* _Your instructions_
When you repeat the records, keep every word exact and drop each picture.

(Saved entries)
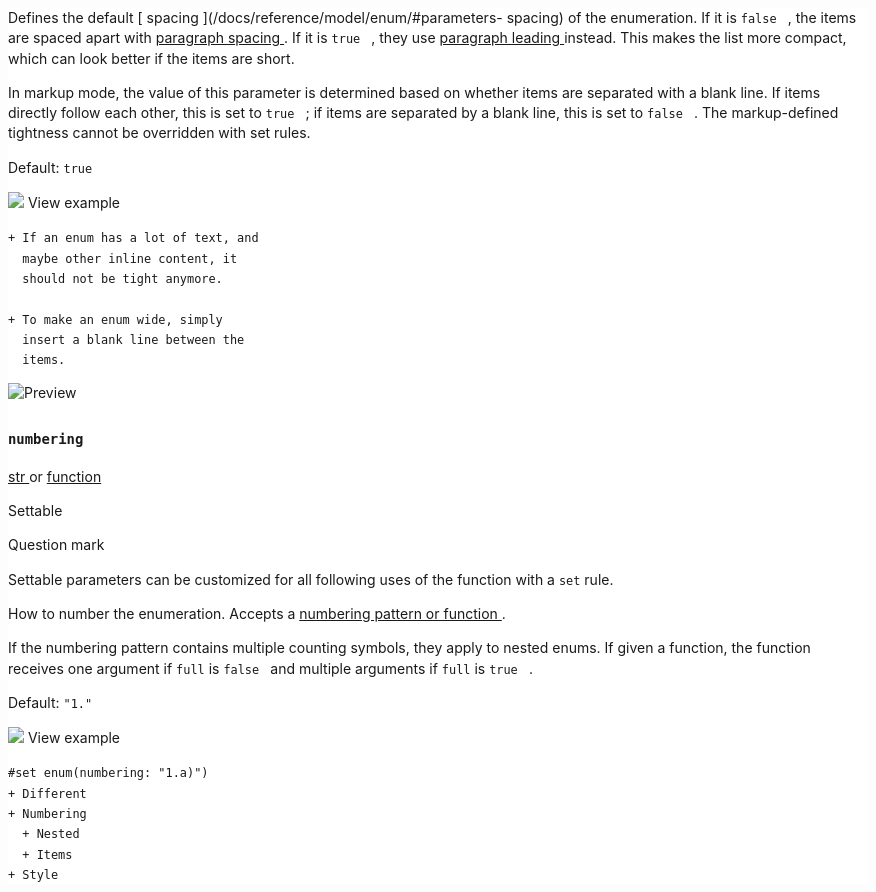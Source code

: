 Defines the default [ spacing ](/docs/reference/model/enum/#parameters-
spacing) of the enumeration. If it is ` false  ` , the items are spaced apart
with [ paragraph spacing ](/docs/reference/model/par/#parameters-spacing) . If
it is ` true  ` , they use [ paragraph leading
](/docs/reference/model/par/#parameters-leading) instead. This makes the list
more compact, which can look better if the items are short.

In markup mode, the value of this parameter is determined based on whether
items are separated with a blank line. If items directly follow each other,
this is set to ` true  ` ; if items are separated by a blank line, this is set
to ` false  ` . The markup-defined tightness cannot be overridden with set
rules.

Default: ` true  `

![](/assets/icons/16-arrow-right.svg) View example

    
    
    + If an enum has a lot of text, and
      maybe other inline content, it
      should not be tight anymore.
    
    + To make an enum wide, simply
      insert a blank line between the
      items.
    

![Preview](/assets/docs/CGCi1WYCPLux25Xc9ZWwDQAAAAAAAAAA.png)

###  ` numbering `

[ str ](/docs/reference/foundations/str/) or  [ function
](/docs/reference/foundations/function/)

Settable

Question mark

Settable parameters can be customized for all following uses of the function
with a ` set ` rule.

How to number the enumeration. Accepts a [ numbering pattern or function
](/docs/reference/model/numbering/) .

If the numbering pattern contains multiple counting symbols, they apply to
nested enums. If given a function, the function receives one argument if `
full ` is ` false  ` and multiple arguments if ` full ` is ` true  ` .

Default: ` "1."  `

![](/assets/icons/16-arrow-right.svg) View example

    
    
    #set enum(numbering: "1.a)")
    + Different
    + Numbering
      + Nested
      + Items
    + Style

* _The completed task_
Source code

: Defines the default [ spacing ](/docs/reference/model/enum/#parameters-
spacing) of the enumeration. If it is ` false  ` , the items are spaced apart
with [ paragraph spacing ](/docs/reference/model/par/#parameters-spacing) . If
it is ` true  ` , they use [ paragraph leading
](/docs/reference/model/par/#parameters-leading) instead. This makes the list
more compact, which can look better if the items are short.

In markup mode, the value of this parameter is determined based on whether
items are separated with a blank line. If items directly follow each other,
this is set to ` true  ` ; if items are separated by a blank line, this is set
to ` false  ` . The markup-defined tightness cannot be overridden with set
rules.

Default: ` true  `

![](/assets/icons/16-arrow-right.svg) View example

    
    
    + If an enum has a lot of text, and
      maybe other inline content, it
      should not be tight anymore.
    
    + To make an enum wide, simply
      insert a blank line between the
      items.
    

![Preview](/assets/docs/CGCi1WYCPLux25Xc9ZWwDQAAAAAAAAAA.png)

###  ` numbering `

[ str ](/docs/reference/foundations/str/) or  [ function
](/docs/reference/foundations/function/)

Settable

Question mark

Settable parameters can be customized for all following uses of the function
with a ` set ` rule.

How to number the enumeration. Accepts a [ numbering pattern or function
](/docs/reference/model/numbering/) .

If the numbering pattern contains multiple counting symbols, they apply to
nested enums. If given a function, the function receives one argument if `
full ` is ` false  ` and multiple arguments if ` full ` is ` true  ` .

Default: ` "1."  `

![](/assets/icons/16-arrow-right.svg) View example

    
    
    #set enum(numbering: "1.a)")
    + Different
    + Numbering
      + Nested
      + Items
    + Style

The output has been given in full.